Adapted from the book Guitar Effects Pedals: The Practical Handbook (Backbeat Books)
Welcome to Part 1 of a new Gibson series that will dissect a different breed of effect each week, to tell you—the player—what each does, and how it does it. Effects pedals can be divided into a range of categories of types, but there are undeniably some gray areas between these, since different designs will achieve their sonic ends via different means. The distinctions get blurrier when we throw digital technology into the brew. An analog and a digital chorus, for example, are very different circuits, approached—from the design perspective—from very different standpoints, although the sonic results may sound roughly similar (in the good ones, though, the subtleties are usually quite distinctive).
For our purposes, I’ll break pedals down into four overarching categories: 1) Boost, Compression, Distortion, and Fuzz; 2) Modulation; 3) Echo and Delay; and 4) Filtering and EQ-Based effects, and this series will focus on individual types that come within each of those larger categories (for example, Modulation includes many quite different effects, such as chorus, vibrato, phasing, and so on). This is not to say that some manufacturers or other writers couldn’t categorize things differently, and certainly a few examples below could be safely lifted out of the heading I have stuck them in and accurately described by another category. It doesn’t matter all that much. These headings are mainly a means of breaking down the sonic results of the enormously varied range of pedals that exists out there, and taking a brief look at what makes them tick.

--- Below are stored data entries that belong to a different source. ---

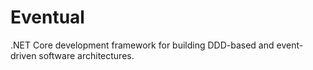 # Eventual
.NET Core development framework for building DDD-based and event-driven software architectures.
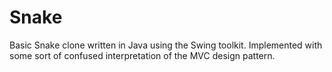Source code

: # Snake

Basic Snake clone written in Java using the Swing toolkit. Implemented with some sort of confused interpretation of the MVC design pattern.
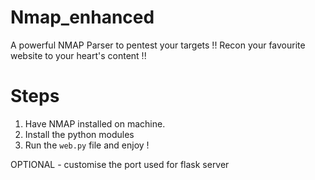# Nmap_enhanced
A powerful NMAP Parser to pentest your targets !!
Recon your favourite website to your heart's content !!

# Steps

1. Have NMAP installed on machine.
2. Install the python modules
3. Run the `web.py` file and enjoy !

OPTIONAL - customise the port used for flask server


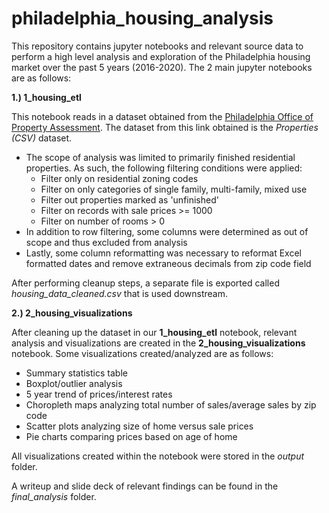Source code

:# philadelphia_housing_analysis

This repository contains jupyter notebooks and relevant source data to perform a high level analysis and exploration of the Philadelphia housing market over the past 5 years (2016-2020). The 2 main jupyter notebooks are as follows:

**1.) 1_housing_etl**

This notebook reads in a dataset obtained from the [Philadelphia Office of Property Assessment](https://www.opendataphilly.org/dataset/opa-property-assessments). The dataset from this link obtained is the *Properties (CSV)* dataset.
* The scope of analysis was limited to primarily finished residential properties. As such, the following filtering conditions were applied:
  * Filter only on residential zoning codes
  * Filter on only categories of single family, multi-family, mixed use
  * Filter out properties marked as 'unfinished'
  * Filter on records with sale prices >= 1000
  * Filter on number of rooms > 0
* In addition to row filtering, some columns were determined as out of scope and thus excluded from analysis
* Lastly, some column reformatting was necessary to reformat Excel formatted dates and remove extraneous decimals from zip code field 

After performing cleanup steps, a separate file is exported called *housing_data_cleaned.csv* that is used downstream.

**2.) 2_housing_visualizations**

After cleaning up the dataset in our **1_housing_etl** notebook, relevant analysis and visualizations are created in the **2_housing_visualizations** notebook. Some visualizations created/analyzed are as follows:

* Summary statistics table
* Boxplot/outlier analysis
* 5 year trend of prices/interest rates
* Choropleth maps analyzing total number of sales/average sales by zip code
* Scatter plots analyzing size of home versus sale prices
* Pie charts comparing prices based on age of home

All visualizations created within the notebook were stored in the *output* folder.

A writeup and slide deck of relevant findings can be found in the *final_analysis* folder.
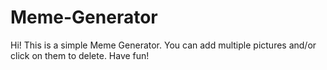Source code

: # Meme-Generator
Hi! This is a simple Meme Generator. You can add multiple pictures and/or click on them to delete. Have fun!
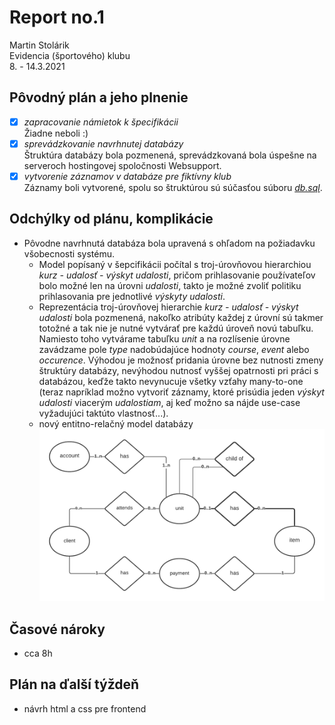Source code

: # Report no.1

Martin Stolárik\
Evidencia (športového) klubu\
8. - 14.3.2021	

## Pôvodný plán a jeho plnenie
- [x] _zapracovanie námietok k špecifikácii_\
			Žiadne neboli :)
- [x] _sprevádzkovanie navrhnutej databázy_\
			Štruktúra databázy bola pozmenená, sprevádzkovaná bola úspešne na serveroch hostingovej spoločnosti Websupport.
- [x] _vytvorenie záznamov v databáze pre fiktívny klub_\
			Záznamy boli vytvorené, spolu so štruktúrou sú súčasťou súboru [_db.sql_](db.sql).

## Odchýlky od plánu, komplikácie
* Pôvodne navrhnutá databáza bola upravená s ohľadom na požiadavku všobecnosti systému.
	* Model popísaný v šepcifikácii počítal s troj-úrovňovou hierarchiou _kurz - udalosť - výskyt udalosti_, pričom prihlasovanie používateľov bolo možné len na úrovni _udalosti_, takto je možné zvoliť politiku prihlasovania pre jednotlivé _výskyty udalosti_.
	* Reprezentácia troj-úrovňovej hierarchie _kurz - udalosť - výskyt udalosti_ bola pozmenená, nakoľko atribúty každej z úrovní sú takmer totožné a tak nie je nutné vytvárať pre každú úroveň novú tabuľku. Namiesto toho vytvárame tabuľku _unit_ a na rozlísenie úrovne zavádzame pole _type_ nadobúdajúce hodnoty _course_, _event_ alebo _occurence_. Výhodou je možnosť pridania úrovne bez nutnosti zmeny štruktúry databázy, nevýhodou nutnosť vyššej opatrnosti pri práci s databázou, keďže takto nevynucuje všetky vzťahy many-to-one (teraz napríklad možno vytvoriť záznamy, ktoré prisúdia jeden _výskyt udalosti_ viacerým _udalostiam_, aj keď možno sa nájde use-case vyžadujúci taktúto vlastnosť...).
	* nový entitno-relačný model databázy\
	![Entitno-relačný model databázy](entity-relational-model.png)
	
## Časové nároky
* cca 8h

## Plán na ďalší týždeň
* návrh html a css pre frontend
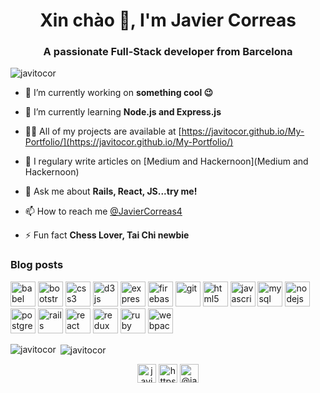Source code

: <h1 align="center">Xin chào 👋, I'm Javier Correas</h1>
<h3 align="center">A passionate Full-Stack developer from Barcelona</h3>

<p align="left"> <img src="https://komarev.com/ghpvc/?username=javitocor" alt="javitocor" /> </p>

- 🔭 I’m currently working on **something cool 😉**

- 🌱 I’m currently learning **Node.js and Express.js**

- 👨‍💻 All of my projects are available at [https://javitocor.github.io/My-Portfolio/](https://javitocor.github.io/My-Portfolio/)

- 📝 I regulary write articles on [Medium and Hackernoon](Medium and Hackernoon)

- 💬 Ask me about **Rails, React, JS...try me!**

- 📫 How to reach me [@JavierCorreas4](https://twitter.com/JavierCorreas4)

- ⚡ Fun fact **Chess Lover, Tai Chi newbie**

### Blog posts
<!-- BLOG-POST-LIST:START -->
<!-- BLOG-POST-LIST:END -->

<p align="left"><img src="https://www.vectorlogo.zone/logos/babeljs/babeljs-icon.svg" alt="babel" width="40" height="40"/> <img src="https://devicons.github.io/devicon/devicon.git/icons/bootstrap/bootstrap-plain.svg" alt="bootstrap" width="40" height="40"/> <img src="https://devicons.github.io/devicon/devicon.git/icons/css3/css3-original-wordmark.svg" alt="css3" width="40" height="40"/> <img src="https://devicons.github.io/devicon/devicon.git/icons/d3js/d3js-original.svg" alt="d3js" width="40" height="40"/> <img src="https://devicons.github.io/devicon/devicon.git/icons/express/express-original-wordmark.svg" alt="express" width="40" height="40"/> <img src="https://www.vectorlogo.zone/logos/firebase/firebase-icon.svg" alt="firebase" width="40" height="40"/> <img src="https://www.vectorlogo.zone/logos/git-scm/git-scm-icon.svg" alt="git" width="40" height="40"/> <img src="https://devicons.github.io/devicon/devicon.git/icons/html5/html5-original-wordmark.svg" alt="html5" width="40" height="40"/> <img src="https://devicons.github.io/devicon/devicon.git/icons/javascript/javascript-original.svg" alt="javascript" width="40" height="40"/> <img src="https://devicons.github.io/devicon/devicon.git/icons/mysql/mysql-original-wordmark.svg" alt="mysql" width="40" height="40"/> <img src="https://devicons.github.io/devicon/devicon.git/icons/nodejs/nodejs-original-wordmark.svg" alt="nodejs" width="40" height="40"/> <img src="https://devicons.github.io/devicon/devicon.git/icons/postgresql/postgresql-original-wordmark.svg" alt="postgresql" width="40" height="40"/> <img src="https://devicons.github.io/devicon/devicon.git/icons/rails/rails-original-wordmark.svg" alt="rails" width="40" height="40"/> <img src="https://devicons.github.io/devicon/devicon.git/icons/react/react-original-wordmark.svg" alt="react" width="40" height="40"/> <img src="https://devicons.github.io/devicon/devicon.git/icons/redux/redux-original.svg" alt="redux" width="40" height="40"/> <img src="https://devicons.github.io/devicon/devicon.git/icons/ruby/ruby-original-wordmark.svg" alt="ruby" width="40" height="40"/> <img src="https://devicons.github.io/devicon/devicon.git/icons/webpack/webpack-original.svg" alt="webpack" width="40" height="40"/></p><p><img align="left" src="https://github-readme-stats.vercel.app/api/top-langs/?username=javitocor&layout=compact&hide=html" alt="javitocor" /></p>

<p>&nbsp;<img align="center" src="https://github-readme-stats.vercel.app/api?username=javitocor&show_icons=true" alt="javitocor" /></p>

<p align="center">
<a href="https://twitter.com/javiercorreas4" target="blank"><img align="center" src="https://cdn.jsdelivr.net/npm/simple-icons@3.0.1/icons/twitter.svg" alt="javiercorreas4" height="30" width="30" /></a>
<a href="https://linkedin.com/in/https://www.linkedin.com/in/javier-correas-sanchez-cuesta/" target="blank"><img align="center" src="https://cdn.jsdelivr.net/npm/simple-icons@3.0.1/icons/linkedin.svg" alt="https://www.linkedin.com/in/javier-correas-sanchez-cuesta/" height="30" width="30" /></a>
<a href="https://medium.com/@javitocor" target="blank"><img align="center" src="https://cdn.jsdelivr.net/npm/simple-icons@3.0.1/icons/medium.svg" alt="@javitocor" height="30" width="30" /></a>
</p>
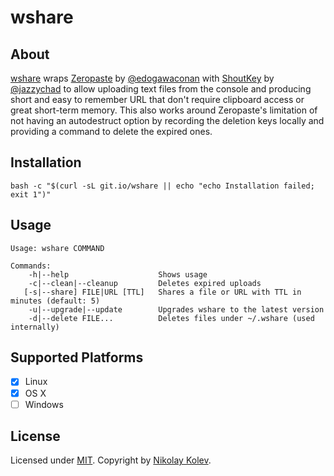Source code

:# wshare

## About

[wshare](https://github.com/nikolay/wshare) wraps [Zeropaste](http://0paste.com) by [@edogawaconan](https://github.com/edogawaconan) with [ShoutKey](http://shoutkey.com/) by [@jazzychad](https://github.com/jazzychad) to allow uploading text files from the console and producing short and easy to remember URL that don't require clipboard access or great short-term memory. This also works around Zeropaste's limitation of not having an autodestruct option by recording the deletion keys locally and providing a command to delete the expired ones.

## Installation

    bash -c "$(curl -sL git.io/wshare || echo "echo Installation failed; exit 1")"

## Usage

    Usage: wshare COMMAND

    Commands:
        -h|--help                    Shows usage
        -c|--clean|--cleanup         Deletes expired uploads
       [-s|--share] FILE|URL [TTL]   Shares a file or URL with TTL in minutes (default: 5)
        -u|--upgrade|--update        Upgrades wshare to the latest version
        -d|--delete	FILE...          Deletes files under ~/.wshare (used internally)

## Supported Platforms

- [x] Linux
- [x] OS X
- [ ] Windows

## License

Licensed under [MIT](https://github.com/nikolay/wshare/blob/master/LICENSE).
Copyright by [Nikolay Kolev](https://github.com/nikolay).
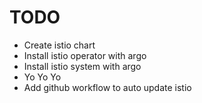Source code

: # TODO

* Create istio chart
* Install istio operator with argo
* Install istio system with argo
* Yo Yo Yo
* Add github workflow to auto update istio
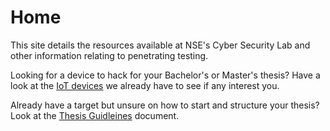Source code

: # Home

This site details the resources available at NSE's Cyber Security Lab and other information relating to penetrating testing.

Looking for a device to hack for your Bachelor's or Master's thesis? Have a look at the [IoT devices](pages/lab-equipment/iot-devices.md) we already have to see if any interest you.

Already have a target but unsure on how to start and structure your thesis? Look at the [Thesis Guidleines](pages/guides) document.
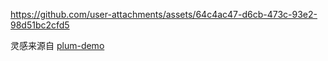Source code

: https://github.com/user-attachments/assets/64c4ac47-d6cb-473c-93e2-98d51bc2cfd5

灵感来源自 [plum-demo](https://github.com/antfu/plum-demo)
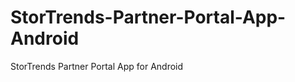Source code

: StorTrends-Partner-Portal-App-Android
=====================================

StorTrends Partner Portal App for Android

BOOST, DISTORTION & COMPRESSION
This is easily the most popular category of effect, and sonically is the natural first-step away from the thin sound of a straight, clean amplified guitar. If a player only owns one pedal, chances are it’s a distortion, fuzz, or booster box, and plenty of players have collections of several or even dozens of units from this genre, and use two or three at a time on their pedalboards for different colors and textures and levels of sonic sizzle. Yep, of the players who want to change their guitar’s pure sound in the first place, more probably want to filth it up than all of the other options combined.
Who created the first distorted electric guitar sound in history? I’ll tell you: the first adventurous player to plug a hollowbody guitar into a tube amplifier way back in the 1930s, that’s who. We might have forgotten his name, or maybe there was no one there to witness the event, but you can bet he lifted up that guitar, checked out his new amp, saw that the loudness control went to 10, and cranked it up to hear just what it could do.

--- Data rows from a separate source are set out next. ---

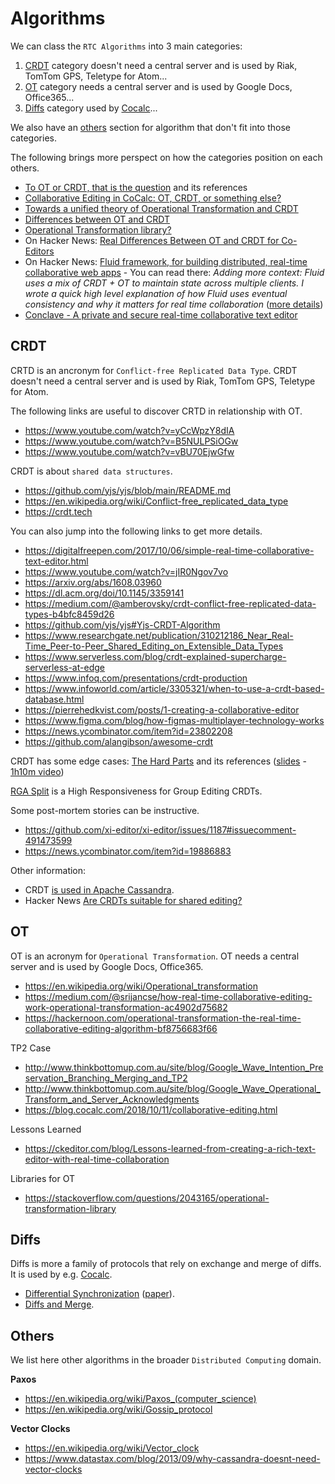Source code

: # Algorithms

We can class the `RTC Algorithms` into 3 main categories:

1. [CRDT](#crdt) category doesn't need a central server and is used by Riak, TomTom GPS, Teletype for Atom...
2. [OT](#ot) category needs a central server and is used by Google Docs, Office365...
3. [Diffs](#diffs) category used by [Cocalc](https://blog.cocalc.com/2018/10/11/collaborative-editing.html)...

We also have an [others](#others) section for algorithm that don't fit into those categories.

The following brings more perspect on how the categories position on each others.

- [To OT or CRDT, that is the question](https://www.tiny.cloud/blog/real-time-collaboration-ot-vs-crdt) and its references
- [Collaborative Editing in CoCalc: OT, CRDT, or something else?](https://blog.cocalc.com/2018/10/11/collaborative-editing.html)
- [Towards a unified theory of Operational Transformation and CRDT](https://medium.com/@raphlinus/towards-a-unified-theory-of-operational-transformation-and-crdt-70485876f72f)
- [Differences between OT and CRDT](https://stackoverflow.com/questions/26694359/differences-between-ot-and-crdt)
- [Operational Transformation library?](https://stackoverflow.com/questions/2043165/operational-transformation-library)
- On Hacker News: [Real Differences Between OT and CRDT for Co-Editors](https://news.ycombinator.com/item?id=18191867)
- On Hacker News: [Fluid framework, for building distributed, real-time collaborative web apps](https://news.ycombinator.com/item?id=24417482) - You can read there: *Adding more context: Fluid uses a mix of CRDT + OT to maintain state across multiple clients. I wrote a quick high level explanation of how Fluid uses eventual consistency and why it matters for real time collaboration* ([more details](https://matt.aimonetti.net/posts/2020-09-solving-real-time-collaboration-using-eventual-consistency))
- [Conclave - A private and secure real-time collaborative text editor](https://conclave-team.github.io/conclave-site)

## CRDT

CRTD is an ancronym for `Conflict-free Replicated Data Type`. CRDT doesn't need a central server and is used by Riak, TomTom GPS, Teletype for Atom.

The following links are useful to discover CRTD in relationship with OT.

- <https://www.youtube.com/watch?v=yCcWpzY8dIA>
- <https://www.youtube.com/watch?v=B5NULPSiOGw>
- <https://www.youtube.com/watch?v=vBU70EjwGfw>

CRDT is about `shared data structures`.

- <https://github.com/yjs/yjs/blob/main/README.md>
- <https://en.wikipedia.org/wiki/Conflict-free_replicated_data_type>
- <https://crdt.tech>

You can also jump into the following links to get more details.

- <https://digitalfreepen.com/2017/10/06/simple-real-time-collaborative-text-editor.html>
- <https://www.youtube.com/watch?v=jIR0Ngov7vo>
- <https://arxiv.org/abs/1608.03960>
- <https://dl.acm.org/doi/10.1145/3359141>
- <https://medium.com/@amberovsky/crdt-conflict-free-replicated-data-types-b4bfc8459d26>
- <https://github.com/yjs/yjs#Yjs-CRDT-Algorithm>
- <https://www.researchgate.net/publication/310212186_Near_Real-Time_Peer-to-Peer_Shared_Editing_on_Extensible_Data_Types>
- <https://www.serverless.com/blog/crdt-explained-supercharge-serverless-at-edge>
- <https://www.infoq.com/presentations/crdt-production>
- <https://www.infoworld.com/article/3305321/when-to-use-a-crdt-based-database.html>
- <https://pierrehedkvist.com/posts/1-creating-a-collaborative-editor>
- <https://www.figma.com/blog/how-figmas-multiplayer-technology-works>
- <https://news.ycombinator.com/item?id=23802208>
- <https://github.com/alangibson/awesome-crdt>

CRDT has some edge cases: [The Hard Parts](https://martin.kleppmann.com/2020/07/06/crdt-hard-parts-hydra.html) and its references ([slides](https://speakerdeck.com/ept/crdts-the-hard-parts) - [1h10m video](https://www.youtube.com/watch?v=x7drE24geUw))

[RGA Split](https://pages.lip6.fr/Marc.Shapiro/papers/rgasplit-group2016-11.pdf) is a High Responsiveness for Group Editing CRDTs.

Some post-mortem stories can be instructive.

- <https://github.com/xi-editor/xi-editor/issues/1187#issuecomment-491473599>
- <https://news.ycombinator.com/item?id=19886883>

Other information:

- CRDT [is used in Apache Cassandra](https://cassandra.apache.org/doc/latest/architecture/dynamo.html#dataset-partitioning-consistent-hashing).
- Hacker News [Are CRDTs suitable for shared editing?](https://news.ycombinator.com/item?id=24176455)

## OT

OT is an acronym for `Operational Transformation`. OT needs a central server and is used by Google Docs, Office365.

- <https://en.wikipedia.org/wiki/Operational_transformation>
- <https://medium.com/@srijancse/how-real-time-collaborative-editing-work-operational-transformation-ac4902d75682>
- <https://hackernoon.com/operational-transformation-the-real-time-collaborative-editing-algorithm-bf8756683f66>

TP2 Case

- <http://www.thinkbottomup.com.au/site/blog/Google_Wave_Intention_Preservation_Branching_Merging_and_TP2>
- <http://www.thinkbottomup.com.au/site/blog/Google_Wave_Operational_Transform_and_Server_Acknowledgments>
- <https://blog.cocalc.com/2018/10/11/collaborative-editing.html>

Lessons Learned

- <https://ckeditor.com/blog/Lessons-learned-from-creating-a-rich-text-editor-with-real-time-collaboration>

Libraries for OT

- <https://stackoverflow.com/questions/2043165/operational-transformation-library>

## Diffs

Diffs is more a family of protocols that rely on exchange and merge of diffs. It is used by e.g. [Cocalc](https://blog.cocalc.com/2018/10/11/collaborative-editing.html).

- [Differential Synchronization](https://neil.fraser.name/writing/sync) ([paper](https://static.googleusercontent.com/media/research.google.com/en//pubs/archive/35605.pdf)).
- [Diffs and Merge](https://jneem.github.io/merging).

## Others

We list here other algorithms in the broader `Distributed Computing` domain.

**Paxos**

- <https://en.wikipedia.org/wiki/Paxos_(computer_science)>
- <https://en.wikipedia.org/wiki/Gossip_protocol>

**Vector Clocks**

- <https://en.wikipedia.org/wiki/Vector_clock>
- <https://www.datastax.com/blog/2013/09/why-cassandra-doesnt-need-vector-clocks>
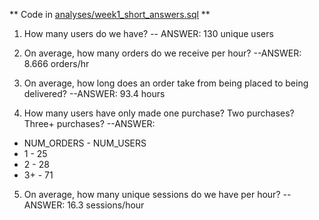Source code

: ** Code in [analyses/week1_short_answers.sql](https://github.com/SamLeBlanc/course-dbt/blob/main/greenery/analyses/week1_short_answers.sql) **


1. How many users do we have?
-- ANSWER: 130 unique users

2. On average, how many orders do we receive per hour?
--ANSWER: 8.666 orders/hr

3. On average, how long does an order take from being placed to being delivered? 
--ANSWER: 93.4 hours

4. How many users have only made one purchase? Two purchases? Three+ purchases? --ANSWER: 
- NUM_ORDERS	- NUM_USERS
- 1	          - 25
- 2	          - 28
- 3+	        - 71

5. On average, how many unique sessions do we have per hour?
--ANSWER: 16.3 sessions/hour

Players and rock historians alike will talk endlessly about who either created or discovered or recorded the first distorted guitar tone. They argue, pontificate, debate, and even break it down into categories of type and of geographical location. “So, do we mean distortion, overdrive, or fuzz tone?” or “Do you distinguish between North American and European ‘firsts’?” Dave Davies of the Kinks is often credited with the first appearance of a heavily distorted electric guitar sound in the British charts for ‘You Really Got Me’ in August 1964.
“I was getting really bored with this guitar sound—or lack of an interesting sound,” Davies remembers. “There was this little radio spares shop up the road, and they had a little green amplifier in there next to the radios. An Elpico. I twiddled around with it and didn’t know what to do. I tried taking the wires going to the speaker and putting a jack plug on there and plugging it straight into my AC30. It kind of made a weird noise, but it wasn’t what I was looking for.

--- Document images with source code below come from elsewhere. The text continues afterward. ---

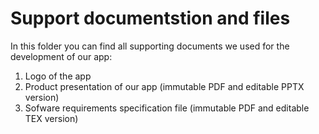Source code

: # Support documentstion and files

In this folder you can find all supporting documents we used for the development of our app:

1. Logo of the app
2. Product presentation of our app (immutable PDF and editable PPTX version)
3. Sofware requirements specification file (immutable PDF and editable TEX version)


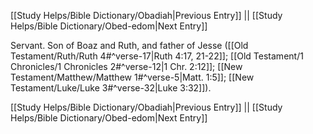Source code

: [[Study Helps/Bible Dictionary/Obadiah|Previous Entry]]  ||  [[Study Helps/Bible Dictionary/Obed-edom|Next Entry]]

 Servant. Son of Boaz and Ruth, and father of Jesse ([[Old Testament/Ruth/Ruth 4#^verse-17|Ruth 4:17, 21-22]]; [[Old Testament/1 Chronicles/1 Chronicles 2#^verse-12|1 Chr. 2:12]]; [[New Testament/Matthew/Matthew 1#^verse-5|Matt. 1:5]]; [[New Testament/Luke/Luke 3#^verse-32|Luke 3:32]]).

[[Study Helps/Bible Dictionary/Obadiah|Previous Entry]]  ||  [[Study Helps/Bible Dictionary/Obed-edom|Next Entry]]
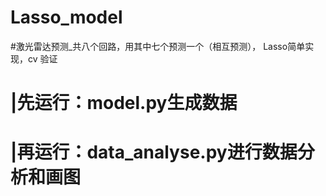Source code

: # Lasso_model
#激光雷达预测_共八个回路，用其中七个预测一个（相互预测）， Lasso简单实现，cv 验证
# |先运行：model.py生成数据
# |再运行：data_analyse.py进行数据分析和画图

“I started to get really frustrated, and I said, ‘I know! I’ll fix you!’ I got a single-sided Gillette razorblade and cut round the cone like this [demonstrates slitting from the center to the edge of the cone], so it was all shredded but still on there. I played and I thought it was amazing, really freaky. I felt like an inventor! We just close-miked that in the studio, and also fed the same speaker output into the AC30, which was kind of noisy but sounded good.”
Others, however, will look to Jimmy Page, Pete Townshend, or the Beatles, or credit the first recorded use of a fuzz box in Britain to Big Jim Sullivan’s performance with a custom-built Roger Mayer fuzz on P.J. Probey’s 1964 No. 1 hit single ‘Hold Me’ (according to Mayer himself)—or, supposedly, Bernie Watson’s solo on Screaming Lord Sutch’s ‘Jack The Ripper’ in 1960. Or, a little later, the one more of us remember, Keith Richard’s worldwide smash-hit fuzz riff for the Stones’s ‘(I Can’t Get No) Satisfaction,’ courtesy of a Maestro Fuzz-Tone.
The Fuzz-Tone connection hints that we need to look further back, and across the pond, for earlier examples of recorded guitar distortion. Gibson, and hence Maestro, was given the circuit that became the Fuzz-Tone by studio engineer Glen Snotty. Snotty, in turn, had devised the transistorized fuzz-generating design to replicate the sound that occurred when a tube preamp in the channel of a mixer he was using to record Grady Martin’s short-scale bass solo for the 1961 Mary Robbins hit record ‘Don’t Worry’ started to fail and yield a distorted tone. Whoever decided to stick with the track rather than re-record it through a properly functional channel was on to something; the result was Nashville’s first recorded fuzz guitar (a Danelectro bass, in fact). Courtesy of Maestro, Snotty’s fuzz circuit soon made the trendy new sound available to the world.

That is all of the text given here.